Dignity is not a virtue: it is what characterizes the proper nature of humanity, being created in the image of God.
No action can increase or decrease the dignity of a human being: there is no “cursus honorum” for the first, nor path of shame for the latter. No virtue to increase dignity nor vice to decrease it.
One can put a man on a throne, but he will not be more dignified than another who is tortured or killed. A human in Paradise has no more dignity than a human in Hell.
Hence, the ethical reflection cannot be rooted in increasing or decreasing dignity, but only in the appraisal that this dignity deserves: how much she is honored or to what extent one does commit a crime of lese-majesty (or “lese-dignity”, we should, maybe, say from now on).
If we want to start an ethical reflection about human dignity, the first virtue concerned is justice: because only the exercise of justice gives everyone their due, in that case honoring the dignity of a specific human, and this because it is praising the God Who created him at His image.
One has to love God above anything else, i.e. one has to give to God what He deserves, Honor, Praise, and Glory. One has to love the others like oneself. i.e. one has to honor, praise, and glorify the dignity of the fellow humans like one has to honor, praise, and glorify his own proper dignity.
Developing virtues, with this in mind, means struggle to be at the level of one’s own dignity, not because this will increase his dignity, but because this is what one owes to God for having created him dignified with His likeness.
Treating oneself or other humans in a non-dignified fashion does not decrease their dignity, but is a crime of “lese-dignity”, which immediately becomes blasphemous in its nature. Certainly, my position here is much closer to the one of John O’Callaghan than MacIntyre’s for a simple reason: it fits to what the Authentic Magisterium teaches about the theocentric root of human dignity, something which was not so explicit at the Aquinas’s time. Nonetheless, our reasoning stays perfectly Thomistic, though with a different conclusion, as this premise has been fully clarified by the Church only lately.

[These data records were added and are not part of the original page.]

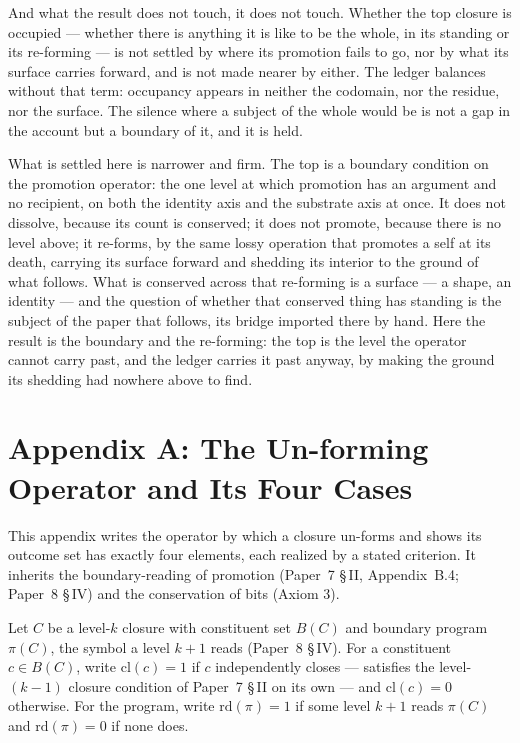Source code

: \documentclass[11pt,oneside]{report}
\theoremstyle{definition}
\theoremstyle{remark}
\begin{document}
And what the result does not touch, it does not touch. Whether the top closure is occupied ---
whether there is anything it is like to be the whole, in its standing or its re-forming --- is not
settled by where its promotion fails to go, nor by what its surface carries forward, and is not made
nearer by either. The ledger balances without that term: occupancy appears in neither the codomain,
nor the residue, nor the surface. The silence where a subject of the whole would be is not a gap in
the account but a boundary of it, and it is held.

What is settled here is narrower and firm. The top is a boundary condition on the promotion
operator: the one level at which promotion has an argument and no recipient, on both the identity
axis and the substrate axis at once. It does not dissolve, because its count is conserved; it does
not promote, because there is no level above; it re-forms, by the same lossy operation that promotes
a self at its death, carrying its surface forward and shedding its interior to the ground of what
follows. What is conserved across that re-forming is a surface --- a shape, an identity --- and the
question of whether that conserved thing has standing is the subject of the paper that follows, its
bridge imported there by hand. Here the result is the boundary and the re-forming: the top is the
level the operator cannot carry past, and the ledger carries it past anyway, by making the ground
its shedding had nowhere above to find.

\section*{Appendix A: The Un-forming Operator and Its Four Cases}

This appendix writes the operator by which a closure un-forms and shows its outcome set has exactly
four elements, each realized by a stated criterion. It inherits the boundary-reading of promotion
(Paper~7 \S\,II, Appendix~B.4; Paper~8 \S\,IV) and the conservation of bits (Axiom 3).

Let \ensuremath{C} be a level-\ensuremath{k} closure with constituent set \ensuremath{B(C)} and
boundary program \ensuremath{\pi(C)}, the symbol a level \ensuremath{k{+}1} reads (Paper~8 \S\,IV).
For a constituent \ensuremath{c \in B(C)}, write \ensuremath{\mathrm{cl}(c) = 1} if \ensuremath{c}
independently closes --- satisfies the level-\ensuremath{(k{-}1)} closure condition of Paper~7 \S\,II
on its own --- and \ensuremath{\mathrm{cl}(c) = 0} otherwise. For the program, write
\ensuremath{\mathrm{rd}(\pi) = 1} if some level \ensuremath{k{+}1} reads \ensuremath{\pi(C)} and
\ensuremath{\mathrm{rd}(\pi) = 0} if none does.
\end{document}
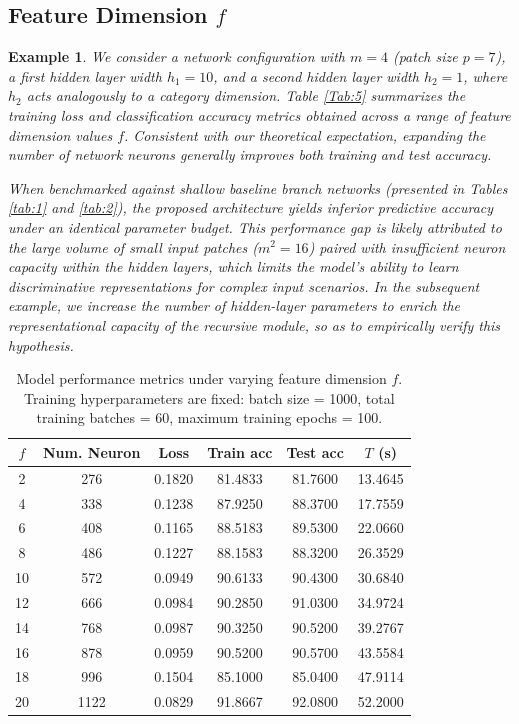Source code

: \documentclass[pdflatex,sn-mathphys-num]{sn-jnl}%
\theoremstyle{thmstyleone}%
\theoremstyle{thmstyletwo}%
\newtheorem{example}{Example}%
\theoremstyle{thmstylethree}%
\begin{document}
\subsection{Feature Dimension $f$}
\begin{example}
We consider a network configuration with $m=4$ (patch size $p=7$), a first hidden layer width $h_1=10$, and a second hidden layer width $h_2=1$, where $h_2$ acts analogously to a category dimension. Table \ref{Tab:5} summarizes the training loss and classification accuracy metrics obtained across a range of feature dimension values $f$. Consistent with our theoretical expectation, expanding the number of network neurons generally improves both training and test accuracy.

When benchmarked against shallow baseline branch networks (presented in Tables \ref{tab:1} and \ref{tab:2}), the proposed architecture yields inferior predictive accuracy under an identical parameter budget. This performance gap is likely attributed to the large volume of small input patches ($m^2=16$) paired with insufficient neuron capacity within the hidden layers, which limits the model's ability to learn discriminative representations for complex input scenarios. In the subsequent example, we increase the number of hidden-layer parameters to enrich the representational capacity of the recursive module, so as to empirically verify this hypothesis.
\end{example}

\begin{table}[htbp]
\centering
\caption{Model performance metrics under varying feature dimension $f$. Training hyperparameters are fixed: batch size = 1000, total training batches = 60, maximum training epochs = 100.}\label{Tab:5}
\label{tab:training_parameters_performance}
\begin{tabular}{cccccc}
\toprule
$f$ &  Num. Neuron & Loss    & Train acc & Test acc & $T$ (s) \\
\midrule
2      & 276  & 0.1820 & 81.4833 & 81.7600 & 13.4645  \\
4      & 338  & 0.1238 & 87.9250 & 88.3700 & 17.7559  \\
6      & 408  & 0.1165 & 88.5183 & 89.5300 & 22.0660  \\
8      & 486  & 0.1227 & 88.1583 & 88.3200 & 26.3529  \\
10     & 572  & 0.0949 & 90.6133 & 90.4300 & 30.6840  \\
12     & 666  & 0.0984 & 90.2850 & 91.0300 & 34.9724  \\
14     & 768  & 0.0987 & 90.3250 & 90.5200 & 39.2767  \\
16     & 878  & 0.0959 & 90.5200 & 90.5700 & 43.5584  \\
18     & 996  & 0.1504 & 85.1000 & 85.0400 & 47.9114  \\
20     & 1122 & 0.0829 & 91.8667 & 92.0800 & 52.2000  \\
\bottomrule
\end{tabular}
\end{table}
\end{document}
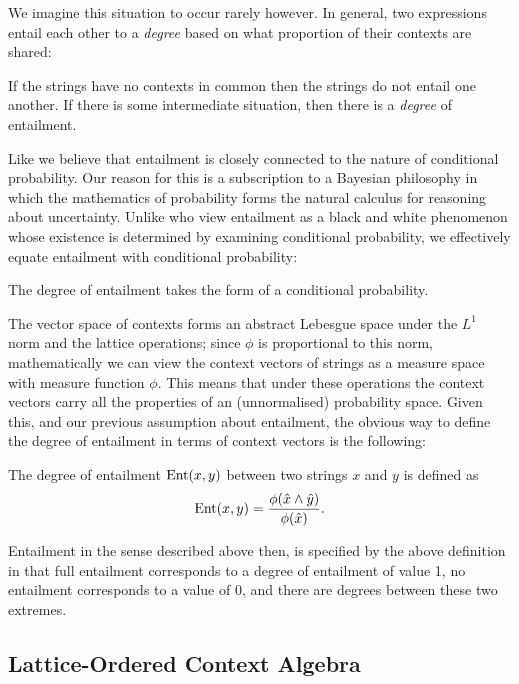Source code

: \documentclass[11pt]{report}
\begin{document}
We imagine this situation to occur rarely however. In general, two expressions entail each other to a \emph{degree} based on what proportion of their contexts are shared: 
\begin{assumption}If the strings have no contexts in common then the strings do not entail one another. If there is some intermediate situation, then there is a \emph{degree} of entailment.\end{assumption}\noindent
Like \cite{Glickman:05} we believe that entailment is closely connected to the nature of conditional probability. Our reason for this is a subscription to a Bayesian philosophy in which the mathematics of probability forms the natural calculus for reasoning about uncertainty. Unlike \citeauthor{Glickman:05} who view entailment as a black and white phenomenon whose existence is determined by examining conditional probability, we effectively equate entailment with conditional probability:
\begin{assumption}
The degree of entailment takes the form of a conditional probability.
\end{assumption}
\noindent
The vector space of contexts forms an abstract Lebesgue space under the $L^1$ norm and the lattice operations; since $\phi$ is proportional to this norm, mathematically we can view the context vectors of strings as a measure space with measure function $\phi$. This means that under these operations the context vectors carry all the properties of an (unnormalised) probability space. Given this, and our previous assumption about entailment, the obvious way to define the degree of entailment in terms of context vectors is the following:
\begin{defn}
The degree of entailment $\operatorname{Ent}(x,y)$ between two strings $x$ and $y$ is defined as
$$\operatorname{Ent}(x,y) = \frac{\phi(\hat{x}\land\hat{y})}{\phi(\hat{x})}.$$
\end{defn}
Entailment in the sense described above then, is specified by the above definition in that full entailment corresponds to a degree of entailment of value 1, no entailment corresponds to a value of 0, and there are degrees between these two extremes.

\subsection{Lattice-Ordered Context Algebra}
\end{document}
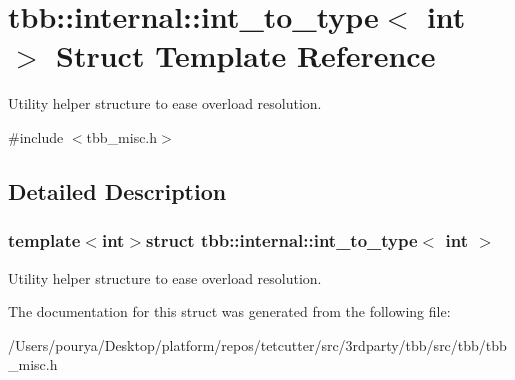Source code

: \hypertarget{structtbb_1_1internal_1_1int__to__type}{}\section{tbb\+:\+:internal\+:\+:int\+\_\+to\+\_\+type$<$ int $>$ Struct Template Reference}
\label{structtbb_1_1internal_1_1int__to__type}


Utility helper structure to ease overload resolution.  




{\ttfamily \#include $<$tbb\+\_\+misc.\+h$>$}



\subsection{Detailed Description}
\subsubsection*{template$<$int$>$struct tbb\+::internal\+::int\+\_\+to\+\_\+type$<$ int $>$}

Utility helper structure to ease overload resolution. 

The documentation for this struct was generated from the following file\+:\begin{DoxyCompactItemize}
\item 
/\+Users/pourya/\+Desktop/platform/repos/tetcutter/src/3rdparty/tbb/src/tbb/tbb\+\_\+misc.\+h\end{DoxyCompactItemize}
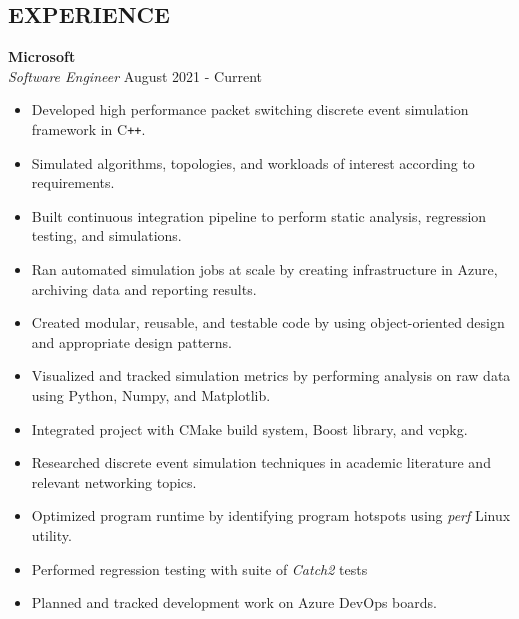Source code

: \documentclass[overlapped]{res}
\begin{document}
\begin{resume}
\section{EXPERIENCE}
\textbf{Microsoft}  \\
{\sl Software Engineer} \hfill August 2021 - Current
\begin{itemize}  \itemsep -2pt %
    \item Developed high performance packet switching discrete event simulation framework in C\texttt{++}.
    \item Simulated algorithms, topologies, and workloads of interest according to requirements.
    \item Built continuous integration pipeline to perform static analysis, regression testing, and simulations.
    \item Ran automated simulation jobs at scale by creating infrastructure in Azure, archiving data and reporting results.
    \item Created modular, reusable, and testable code by using object-oriented design and appropriate design patterns.
    \item Visualized and tracked simulation metrics by performing analysis on raw data using Python, Numpy, and Matplotlib.
    \item Integrated project with CMake build system, Boost library, and vcpkg.
    \item Researched discrete event simulation techniques in academic literature and relevant networking topics.
    \item Optimized program runtime by identifying program hotspots using {\it perf} Linux utility.
    \item Performed regression testing with suite of {\it Catch2} tests
    \item Planned and tracked development work on Azure DevOps boards.
\end{itemize}



\end{resume}
\end{document}
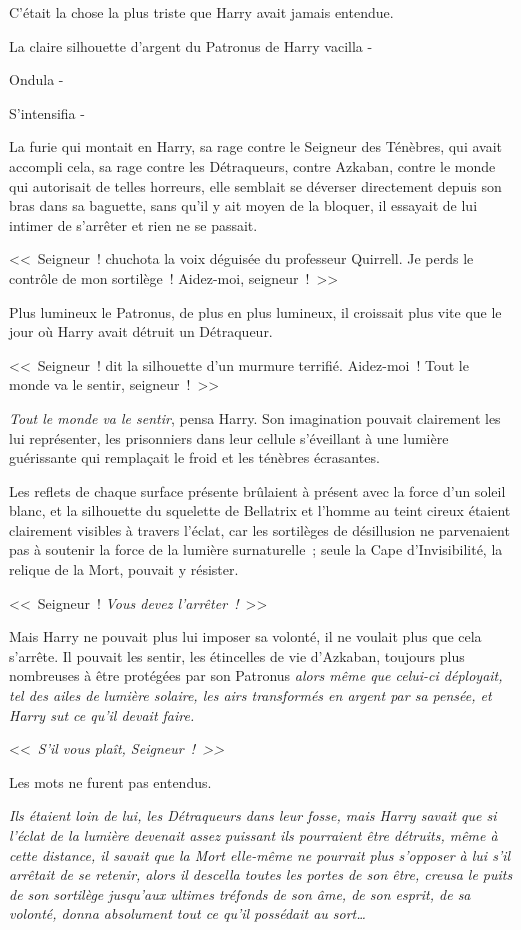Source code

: C'était la chose la plus triste que Harry avait jamais entendue.

La claire silhouette d'argent du Patronus de Harry vacilla -

Ondula -

S'intensifia -

La furie qui montait en Harry, sa rage contre le Seigneur des Ténèbres, qui avait accompli cela, sa rage contre les Détraqueurs, contre Azkaban, contre le monde qui autorisait de telles horreurs, elle semblait se déverser directement depuis son bras dans sa baguette, sans qu'il y ait moyen de la bloquer, il essayait de lui intimer de s'arrêter et rien ne se passait.

<<~Seigneur~! chuchota la voix déguisée du professeur Quirrell. Je perds le contrôle de mon sortilège~! Aidez-moi, seigneur~!~>>

Plus lumineux le Patronus, de plus en plus lumineux, il croissait plus vite que le jour où Harry avait détruit un Détraqueur.

<<~Seigneur~! dit la silhouette d'un murmure terrifié. Aidez-moi~! Tout le monde va le sentir, seigneur~!~>>

\emph{Tout le monde va le sentir}, pensa Harry. Son imagination pouvait clairement les lui représenter, les prisonniers dans leur cellule s'éveillant à une lumière guérissante qui remplaçait le froid et les ténèbres écrasantes.

Les reflets de chaque surface présente brûlaient à présent avec la force d'un soleil blanc, et la silhouette du squelette de Bellatrix et l'homme au teint cireux étaient clairement visibles à travers l'éclat, car les sortilèges de désillusion ne parvenaient pas à soutenir la force de la lumière surnaturelle~; seule la Cape d'Invisibilité, la relique de la Mort, pouvait y résister.

<<~Seigneur~! \emph{Vous devez l'arrêter~!}~>>

Mais Harry ne pouvait plus lui imposer sa volonté, il ne voulait plus que cela s'arrête. Il pouvait les sentir, les étincelles de vie d'Azkaban, toujours plus nombreuses à être protégées par son Patronus \emph{alors même que celui-ci déployait, tel des ailes de lumière solaire, les airs transformés en argent par sa pensée, et Harry sut ce qu'il devait faire.}

<<~\emph{S'il vous plaît, Seigneur~!~>>}

Les mots ne furent pas entendus.

\emph{Ils étaient loin de lui, les Détraqueurs dans leur fosse, mais Harry savait que si l'éclat de la lumière devenait assez puissant ils pourraient être détruits, même à cette distance, il savait que la Mort elle-même ne pourrait plus s'opposer à lui s'il arrêtait de se retenir, alors il descella toutes les portes de son être, creusa le puits de son sortilège jusqu'aux ultimes tréfonds de son âme, de son esprit, de sa volonté, donna absolument tout ce qu'il possédait au sort…}


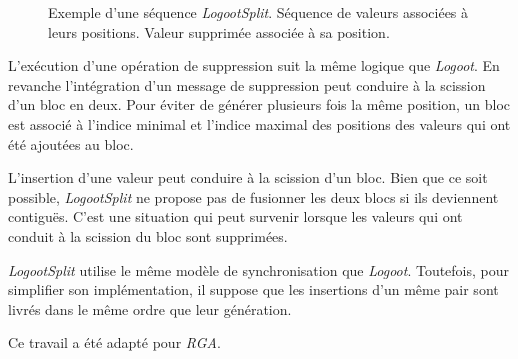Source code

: \begin{figure}[tb]
\centering
\begin{subfigure}[b]{0.69\linewidth}
    \centering
    \caption{}
    \label{fig:logootsplit-1}
\end{subfigure}
\begin{subfigure}[b]{0.29\linewidth}
    \centering
    \caption{}
    \label{fig:logootsplit-2}
\end{subfigure}
\caption[Exemple d'une séquence \emph{LogootSplit}]{Exemple d'une séquence \emph{LogootSplit}.
 Séquence de valeurs associées à leurs positions.
 Valeur supprimée associée à sa position.}
\label{fig:logootsplit}
\end{figure}

L'exécution d'une opération de suppression suit la même logique que \emph{Logoot}.
En revanche l'intégration d'un message de suppression peut conduire à la scission d'un bloc en deux.
Pour éviter de générer plusieurs fois la même position, un bloc est associé à l'indice minimal et l'indice maximal des positions des valeurs qui ont été ajoutées au bloc.

L'insertion d'une valeur peut conduire à la scission d'un bloc.
Bien que ce soit possible, \emph{LogootSplit} ne propose pas de fusionner les deux blocs si ils deviennent contiguës.
C'est une situation qui peut survenir lorsque les valeurs qui ont conduit à la scission du bloc sont supprimées.

\emph{LogootSplit} utilise le même modèle de synchronisation que \emph{Logoot}.
Toutefois, pour simplifier son implémentation, il suppose que les insertions d'un même pair sont livrés dans le même ordre que leur génération.

Ce travail a été adapté pour \emph{RGA}\autocite{briot_2016_rgasplit}.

The consequence of it is that the death penalty does not diminish the dignity of the condemned, nor the “second” death penalty which can be inflicted by the particular or universal judgment imparted by the Christ, Supreme Judge in our due time.
As John O’Callaghan pointed out, what is really interesting here is the notion of “failing to live up” one’s own dignity or of a third party one: when we do not live up to our dignity, we commit blasphemy and we do contravene the first and second commandments because what happens, is not that we lose any dignity but “only” that we do not match her. Here the notion of Shame takes over, a notion which does participate to the greater of all sins as it is a very vivid manifestation of sin against the Holy Spirit.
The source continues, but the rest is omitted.